So this is an interesting one… Yesterday we noticed one of the Exchange 2010 servers we manage was running low on drive space on the transaction log volume. I initially was thinking the usual suspects would be the culprit; VSS had freaked out and the logs weren’t getting truncated appropriately. This, after all, happens sometimes. After a quick review of the backups, everything had completed successfully in recent history. Odd. After looking again at the transaction logs I then realized they were all from today! I then noticed that a new transaction log was being created every couple of seconds! Not cool! Exchange 2010 can be transaction log heavy, but not to the tune of a log per second; that’s just crazy. I checked to make sure the server wasn’t an open relay, and it wasn’t. I checked to make sure the firewall was locked down to only allow inbound email from their SPAM filter provider; it was. I checked the queue…. empty. Literally no email coming or going from the Exchange server (small shop of like 20 users, so this isn’t all that unusual at a given time). I then watched the Exchange database and noticed that it wasn’t growing at all. So, something was asking the Exchange server to do something, which was generating a ton of logs… but wasn’t sending / receiving email and there wasn’t an influx of mail being dumped into a users mailbox from a PST import or something to that affect.
Here’s where it gets fun. I logged into the server after hours and rebooted the server. I was, at this point, assuming that it was a hung Exchange process or something so I didn’t bother to check if it was still exhibiting the behavior when I first logged in. After the reboot however, the Exchange server started acting normally again. One or two transaction logs per minute or so. Chalk it up to something being freaked out. Out of curiosity, I logged back in this morning and it was doing it again… and after a brief discussion with one of my coworkers who had checked it earlier this morning as well, we determined that it must have started again around 8:30. HAS to be a user related event.
I did some digging and found a few tools that can help us out in this situation; one stood out from the rest. Our old friend exmon. Turns out the Exchange Team has kept this tool up-to-date and it works just fine with Exchange 2010. Simply install the msi, browse to the install directory and run the .reg file to create the appropriate registry settings, and we’re off to the races. Here is what you get:
A listing of all your current Exchange users and exactly what they’re doing from a resource perspective. Note that my top talker is currently chewing on 68% of the CPU and asking the server to process about 19Mb of data… compared to the 716k of its next closest competitor, and around 4k from everyone else. Now, I will say that it isn’t necessarily unusual for a user to show up on the top of this list for one reporting period as using a nice chunk of CPU. This will happen if the user has just opened Outlook or has just performed a Send / Receive and there was a decent amount of email that needed to be downloaded. However, this user was sitting around 60-90% of the CPU for over 20 minutes. THAT is not normal.

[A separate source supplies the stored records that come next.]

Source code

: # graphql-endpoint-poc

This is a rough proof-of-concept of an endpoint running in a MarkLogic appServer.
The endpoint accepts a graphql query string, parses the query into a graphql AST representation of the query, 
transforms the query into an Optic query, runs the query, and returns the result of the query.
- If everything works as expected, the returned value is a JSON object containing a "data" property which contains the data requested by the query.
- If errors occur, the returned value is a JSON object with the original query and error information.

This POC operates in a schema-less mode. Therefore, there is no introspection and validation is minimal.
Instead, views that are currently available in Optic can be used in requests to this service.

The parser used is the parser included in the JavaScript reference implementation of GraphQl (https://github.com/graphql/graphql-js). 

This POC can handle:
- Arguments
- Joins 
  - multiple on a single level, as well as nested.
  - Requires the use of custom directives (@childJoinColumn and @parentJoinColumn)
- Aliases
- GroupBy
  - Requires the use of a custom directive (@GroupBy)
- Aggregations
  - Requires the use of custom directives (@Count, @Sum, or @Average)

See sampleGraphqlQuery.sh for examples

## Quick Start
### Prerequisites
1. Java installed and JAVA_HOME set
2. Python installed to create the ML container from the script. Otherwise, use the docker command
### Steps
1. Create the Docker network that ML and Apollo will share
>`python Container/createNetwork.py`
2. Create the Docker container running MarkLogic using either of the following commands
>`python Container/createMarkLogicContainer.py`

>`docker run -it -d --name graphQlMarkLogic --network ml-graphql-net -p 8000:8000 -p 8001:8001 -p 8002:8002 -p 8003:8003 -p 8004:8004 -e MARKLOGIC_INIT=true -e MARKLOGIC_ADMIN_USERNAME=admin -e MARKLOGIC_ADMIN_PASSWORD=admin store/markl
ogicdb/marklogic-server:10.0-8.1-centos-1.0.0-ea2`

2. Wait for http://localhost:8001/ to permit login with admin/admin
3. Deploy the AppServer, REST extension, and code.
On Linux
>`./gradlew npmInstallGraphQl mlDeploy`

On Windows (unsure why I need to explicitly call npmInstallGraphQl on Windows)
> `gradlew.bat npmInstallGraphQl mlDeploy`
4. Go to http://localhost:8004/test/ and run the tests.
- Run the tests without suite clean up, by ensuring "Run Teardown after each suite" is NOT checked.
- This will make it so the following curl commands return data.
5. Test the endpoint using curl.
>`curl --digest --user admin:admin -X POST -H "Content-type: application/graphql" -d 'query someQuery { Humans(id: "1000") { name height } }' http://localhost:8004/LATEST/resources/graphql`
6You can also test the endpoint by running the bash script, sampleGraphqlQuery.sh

So what was the culprit? This is a recent Exchange migration (we moved them from a hosted solution to their own Exchange server), and the PSTs had been imported. For whatever reason this users PST import had gotten stuck. The only sign that something was wrong was that the user’s Outlook constantly said “Folder is waiting to update”. Oddly enough, you could reboot the machine and as soon as the user logged in again and launched Outlook, the loop would start all over again. Deleting the user’s Outlook profile and recreating it solved the issue.
Another tool you’ll want in your toolbox is the Troubleshoot-DatabaseSpace.ps1 script provided with Exchange 2010 SP1. This can be an extremely useful tool in an emergency situation (i.e. you’re in very real danger of running out of disk space in the near future), however for my situation it would have been overkill as we had a couple days worth of disk space available to us easily. The big takeaway from the linked article is #4. If it finds an offending mailbox it will lock it out for 6 hours; meaning the user will no longer have access to their email. Again, since we had some time / disk space, and the customer hadn’t noticed any thing from a performance standpoint… this would have caused more disruption then we were currently experiencing.